[[ Supplied information open ]]

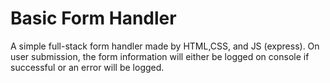 # Basic Form Handler

A simple full-stack form handler made by HTML,CSS, and JS (express). On user submission, the form information will either be logged on console if successful or an error will be logged.
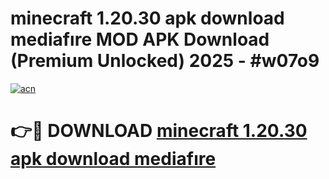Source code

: # minecraft 1.20.30 apk download mediafıre MOD APK Download (Premium Unlocked) 2025 - #w07o9

[![acn](https://github.com/user-attachments/assets/0f9c940e-d8b0-45ae-aac7-cd30a18b3e1c)](https://app.mediaupload.pro?title=minecraft_1.20.30_apk_download_mediafıre&ref=22-F3)

# 👉🔴 DOWNLOAD [minecraft 1.20.30 apk download mediafıre](https://app.mediaupload.pro?title=minecraft_1.20.30_apk_download_mediafıre&ref=22-F3)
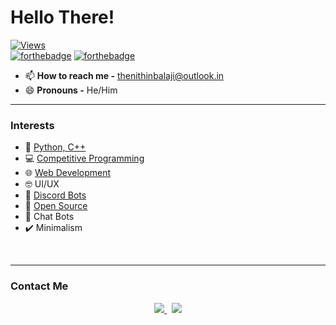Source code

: # Hello There!

[![Views](https://komarev.com/ghpvc/?username=thenithinbalaji&color=blue&label=PROFILE+VIEWS)](https://github.com/thenithinbalaji)   
[![forthebadge](https://forthebadge.com/images/badges/made-with-markdown.svg)](https://raw.githubusercontent.com/thenithinbalaji/thenithinbalaji/main/README.md)
[![forthebadge](https://forthebadge.com/images/badges/built-with-love.svg)](https://github.com/thenithinbalaji?tab=repositories&q=&type=&language=&sort=stargazers)

- 📫 **How to reach me -** [thenithinbalaji@outlook.in](mailto:thenithinbalaji@outlook.in)
- 😄 **Pronouns -** He/Him

---

### Interests

- 🐍 [Python, C++](https://www.hackerrank.com/thenithinbalaji)
- 💻 [Competitive Programming](https://codeforces.com/profile/thenithinbalaji)
- 🌐 [Web Development](https://github.com/thenithinbalaji?tab=repositories&q=&type=&language=html&sort=stargazers)
- 🤓 UI/UX
- 🤖 [Discord Bots](https://discordbotlist.com/users/756511707228143646)
- 📇 [Open Source](https://github.com/thenithinbalaji?tab=repositories&q=&type=&language=&sort=stargazers) 
- 💬 Chat Bots
- ✔️ Minimalism 

<br/>

---

### Contact Me

<p align = 'center'>
<a href = 'mailto:thenithinbalaji@outlook.in'> <img src = 'https://user-images.githubusercontent.com/73932121/156936080-302b8401-fced-44ec-a759-aa17e3476991.svg'>
</a>
&nbsp;
<a href = 'https://www.linkedin.com/in/thenithinbalaji/'> <img src = 'https://user-images.githubusercontent.com/73932121/156936120-7d41b2a8-1d04-4fb4-b2db-de468965799f.svg'>
</a>
</p>
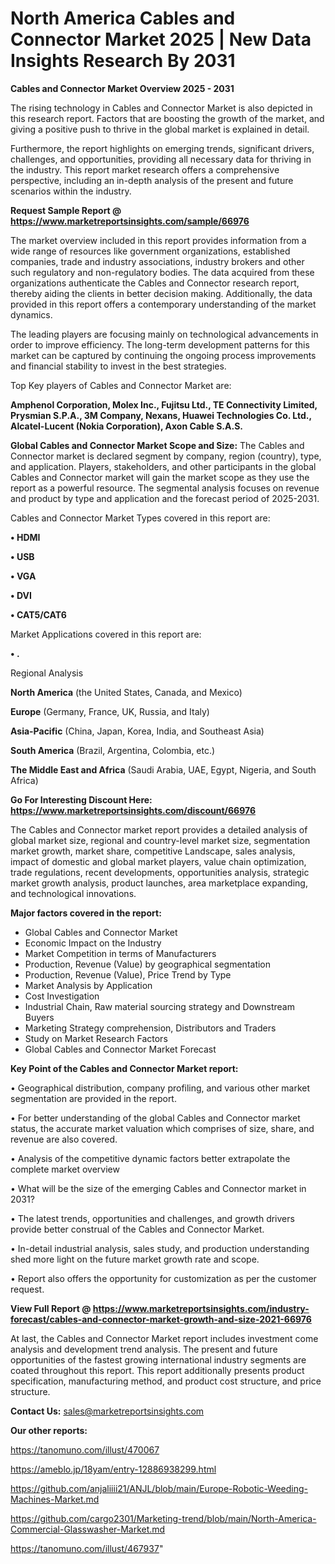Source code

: # North America Cables and Connector Market 2025 | New Data Insights Research By 2031

<Strong> Cables and Connector Market Overview 2025 - 2031</strong>

The rising technology in Cables and Connector Market is also depicted in this research report. Factors that are boosting the growth of the market, and giving a positive push to thrive in the global market is explained in detail.

Furthermore, the report highlights on emerging trends, significant drivers, challenges, and opportunities, providing all necessary data for thriving in the industry. This report market research offers a comprehensive perspective, including an in-depth analysis of the present and future scenarios within the industry.

<strong>Request Sample Report @ <a href=https://www.marketreportsinsights.com/sample/66976>https://www.marketreportsinsights.com/sample/66976</a></strong>

The market overview included in this report provides information from a wide range of resources like government organizations, established companies, trade and industry associations, industry brokers and other such regulatory and non-regulatory bodies. The data acquired from these organizations authenticate the Cables and Connector research report, thereby aiding the clients in better decision making. Additionally, the data provided in this report offers a contemporary understanding of the market dynamics.

The leading players are focusing mainly on technological advancements in order to improve efficiency. The long-term development patterns for this market can be captured by continuing the ongoing process improvements and financial stability to invest in the best strategies.

Top Key players of Cables and Connector Market are:

<strong>Amphenol Corporation, Molex Inc., Fujitsu Ltd., TE Connectivity Limited, Prysmian S.P.A., 3M Company, Nexans, Huawei Technologies Co. Ltd., Alcatel-Lucent (Nokia Corporation), Axon Cable S.A.S.</strong>

<strong><b>Global Cables and Connector Market Scope and Size:</b></strong>
The Cables and Connector market is declared segment by company, region (country), type, and application. Players, stakeholders, and other participants in the global Cables and Connector market will gain the market scope as they use the report as a powerful resource. The segmental analysis focuses on revenue and product by type and application and the forecast period of 2025-2031.

Cables and Connector Market Types covered in this report are:

<strong>• HDMI

• USB

• VGA

• DVI

• CAT5/CAT6</strong>

Market Applications covered in this report are:

<strong>• .</strong> 

Regional Analysis

<strong>North America</strong> (the United States, Canada, and Mexico)

<strong>Europe</strong> (Germany, France, UK, Russia, and Italy)

<strong>Asia-Pacific</strong> (China, Japan, Korea, India, and Southeast Asia)

<strong>South America</strong> (Brazil, Argentina, Colombia, etc.)

<strong>The Middle East and Africa</strong> (Saudi Arabia, UAE, Egypt, Nigeria, and South Africa)

<strong>Go For Interesting Discount Here: <a href=https://www.marketreportsinsights.com/discount/66976>https://www.marketreportsinsights.com/discount/66976</a></strong>

The Cables and Connector market report provides a detailed analysis of global market size, regional and country-level market size, segmentation market growth, market share, competitive Landscape, sales analysis, impact of domestic and global market players, value chain optimization, trade regulations, recent developments, opportunities analysis, strategic market growth analysis, product launches, area marketplace expanding, and technological innovations.

<strong><b>Major factors covered in the report:</b></strong>
<ul>
  <li>Global Cables and Connector Market </li>
  <li>Economic Impact on the Industry</li>
  <li>Market Competition in terms of Manufacturers</li>
  <li>Production, Revenue (Value) by geographical segmentation</li>
  <li>Production, Revenue (Value), Price Trend by Type</li>
  <li>Market Analysis by Application</li>
  <li>Cost Investigation</li>
  <li>Industrial Chain, Raw material sourcing strategy and Downstream Buyers</li>
  <li>Marketing Strategy comprehension, Distributors and Traders</li>
  <li>Study on Market Research Factors</li>
  <li>Global Cables and Connector Market Forecast</li>
</ul>

<strong><b>Key Point of the Cables and Connector Market report:</b></strong>

• Geographical distribution, company profiling, and various other market segmentation are provided in the report.

• For better understanding of the global Cables and Connector market status, the accurate market valuation which comprises of size, share, and revenue are also covered.

• Analysis of the competitive dynamic factors better extrapolate the complete market overview

• What will be the size of the emerging Cables and Connector market in 2031?

• The latest trends, opportunities and challenges, and growth drivers provide better construal of the Cables and Connector Market.

• In-detail industrial analysis, sales study, and production understanding shed more light on the future market growth rate and scope.

• Report also offers the opportunity for customization as per the customer request.

<strong><b>View Full Report @ <a href=https://www.marketreportsinsights.com/industry-forecast/cables-and-connector-market-growth-and-size-2021-66976>https://www.marketreportsinsights.com/industry-forecast/cables-and-connector-market-growth-and-size-2021-66976</a></b></strong>


At last, the Cables and Connector Market report includes investment come analysis and development trend analysis. The present and future opportunities of the fastest growing international industry segments are coated throughout this report. This report additionally presents product specification, manufacturing method, and product cost structure, and price structure.

<strong>Contact Us:</strong>
sales@marketreportsinsights.com

<strong>Our other reports:</strong>

<a href=https://tanomuno.com/illust/470067>https://tanomuno.com/illust/470067</a>

<a href=https://ameblo.jp/18yam/entry-12886938299.html>https://ameblo.jp/18yam/entry-12886938299.html</a>

<a href=https://github.com/anjaliiii21/ANJL/blob/main/Europe-Robotic-Weeding-Machines-Market.md>https://github.com/anjaliiii21/ANJL/blob/main/Europe-Robotic-Weeding-Machines-Market.md</a>

<a href=https://github.com/cargo2301/Marketing-trend/blob/main/North-America-Commercial-Glasswasher-Market.md>https://github.com/cargo2301/Marketing-trend/blob/main/North-America-Commercial-Glasswasher-Market.md</a>

<a href=https://tanomuno.com/illust/467937>https://tanomuno.com/illust/467937</a>"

[[ Supplied information closed ]]

All lines above from the one containing "<strong>Amphenol Corporation, Molex" to the one containing "<strong><b>Global Cables and" must be repeated exactly, both lines included, and no others.

Result of this exercise:
<strong>Amphenol Corporation, Molex Inc., Fujitsu Ltd., TE Connectivity Limited, Prysmian S.P.A., 3M Company, Nexans, Huawei Technologies Co. Ltd., Alcatel-Lucent (Nokia Corporation), Axon Cable S.A.S.</strong>

<strong><b>Global Cables and Connector Market Scope and Size:</b></strong>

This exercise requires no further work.